(Beginning of Available records)

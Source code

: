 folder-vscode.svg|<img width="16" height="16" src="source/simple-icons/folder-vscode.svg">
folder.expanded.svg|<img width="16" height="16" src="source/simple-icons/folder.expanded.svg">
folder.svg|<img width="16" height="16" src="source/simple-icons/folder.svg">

(End of Available records)
(Beginning of Available records)

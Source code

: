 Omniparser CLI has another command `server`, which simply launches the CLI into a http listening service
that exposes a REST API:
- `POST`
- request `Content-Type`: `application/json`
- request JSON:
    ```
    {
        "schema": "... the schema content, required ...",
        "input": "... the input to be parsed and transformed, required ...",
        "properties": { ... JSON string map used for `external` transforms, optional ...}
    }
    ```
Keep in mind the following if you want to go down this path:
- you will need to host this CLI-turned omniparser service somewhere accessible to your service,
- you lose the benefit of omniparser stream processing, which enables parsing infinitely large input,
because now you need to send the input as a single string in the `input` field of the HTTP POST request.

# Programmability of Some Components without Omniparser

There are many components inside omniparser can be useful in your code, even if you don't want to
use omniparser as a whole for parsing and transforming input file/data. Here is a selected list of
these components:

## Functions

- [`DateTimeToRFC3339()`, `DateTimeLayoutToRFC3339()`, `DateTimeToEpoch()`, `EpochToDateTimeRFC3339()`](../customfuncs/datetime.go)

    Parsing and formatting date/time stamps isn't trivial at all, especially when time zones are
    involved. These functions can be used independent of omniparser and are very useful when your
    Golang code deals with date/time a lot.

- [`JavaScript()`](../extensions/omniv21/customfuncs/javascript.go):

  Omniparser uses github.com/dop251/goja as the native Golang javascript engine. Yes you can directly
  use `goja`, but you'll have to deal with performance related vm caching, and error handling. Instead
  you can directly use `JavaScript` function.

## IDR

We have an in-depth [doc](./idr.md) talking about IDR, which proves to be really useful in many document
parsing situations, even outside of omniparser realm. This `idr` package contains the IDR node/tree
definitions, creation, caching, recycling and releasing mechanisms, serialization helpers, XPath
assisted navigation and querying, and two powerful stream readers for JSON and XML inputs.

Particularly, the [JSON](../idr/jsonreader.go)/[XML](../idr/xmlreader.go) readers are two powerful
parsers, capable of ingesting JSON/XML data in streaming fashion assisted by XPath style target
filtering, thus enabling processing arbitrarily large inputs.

(End of Available records)
(Beginning of Available records)

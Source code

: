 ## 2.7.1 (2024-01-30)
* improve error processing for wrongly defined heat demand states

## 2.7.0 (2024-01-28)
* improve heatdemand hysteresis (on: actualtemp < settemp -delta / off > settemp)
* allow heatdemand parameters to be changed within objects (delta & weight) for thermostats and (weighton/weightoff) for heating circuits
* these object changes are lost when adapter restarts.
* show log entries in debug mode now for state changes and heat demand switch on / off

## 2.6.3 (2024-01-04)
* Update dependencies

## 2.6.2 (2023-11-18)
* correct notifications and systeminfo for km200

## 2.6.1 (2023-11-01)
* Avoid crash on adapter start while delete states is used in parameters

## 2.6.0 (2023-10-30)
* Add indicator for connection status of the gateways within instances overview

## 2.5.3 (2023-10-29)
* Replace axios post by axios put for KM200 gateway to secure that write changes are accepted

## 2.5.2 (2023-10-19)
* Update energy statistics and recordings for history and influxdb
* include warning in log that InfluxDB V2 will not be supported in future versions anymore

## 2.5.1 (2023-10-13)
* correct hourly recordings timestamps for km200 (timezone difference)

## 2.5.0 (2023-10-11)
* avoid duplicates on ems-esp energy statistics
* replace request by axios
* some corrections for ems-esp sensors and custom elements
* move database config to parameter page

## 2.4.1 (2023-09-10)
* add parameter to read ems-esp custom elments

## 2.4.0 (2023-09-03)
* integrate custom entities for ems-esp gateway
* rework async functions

(End of Available records)

_Work request_. Copy the lines above exactly. Start with the line containing "## 2.5.1 (2023-10-13)", end with the line containing "## 2.4.0 (2023-09-03)", and include both.

_Your response_.
## 2.5.1 (2023-10-13)
* correct hourly recordings timestamps for km200 (timezone difference)

## 2.5.0 (2023-10-11)
* avoid duplicates on ems-esp energy statistics
* replace request by axios
* some corrections for ems-esp sensors and custom elements
* move database config to parameter page

## 2.4.1 (2023-09-10)
* add parameter to read ems-esp custom elments

## 2.4.0 (2023-09-03)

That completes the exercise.